Monday, October 16, 2006

NINA SIMONE: IT BE'S THAT WAY (SOUL NAPS)
posted by O.W.



Nina Simone: It Be's That Way Sometimes
From Silk & Soul (RCA, 1967)


You could run through the superlatives all day and you still wouldn't begin to capture the thrilling complexity of Nina Simone. One thing can be said categorically, however: Nina Simone was one of those rare talents who chose eclecticism over any single easy genre - possibly the most difficult path for an artist - and, moreover, it was a choice that she triumphed with, both commercially and artistically.

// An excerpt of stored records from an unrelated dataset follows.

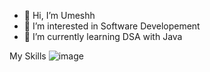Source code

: - 👋 Hi, I’m Umeshh
- 👀 I’m interested in Software Developement 
- 🌱 I’m currently learning DSA with Java


My Skills
![image](https://github.com/umesh7711/umesh7711/assets/124680801/d43f1bc0-bf3d-49c2-ad04-ebcce4c3770d)



<!---
umesh7711/umesh7711 is a ✨ special ✨ repository because its `README.md` (this file) appears on your GitHub profile.
You can click the Preview link to take a look at your changes.
--->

Such eclecticism depends on the right palette of material, of course. It also depends on a wide open emotional versatility. And, yes, Simone had that, too - whole warehouses full of it. She could croon an English folk ballad with tortured vulnerability, slap some joy back into even the moldiest jazz lyrics, or - in the case of "It Be's That Way Sometimes" - extract those choice bitter notes and polish them until they shined like metal. Written by her brother Sam Waymon, Simone seems to especially relish the ironic spirit of this composition; hard drums breaking like waves beneath her, she tears into the material with a ferocity that could've bent steel. She is practically screaming "IT BE'S THAT SOMETIMES" by the end of the song. Powerful stuff.

"It Be's That Way Sometimes" was the highlight of 1967's Silk & Soul, one of Simone's earliest albums for the RCA record label.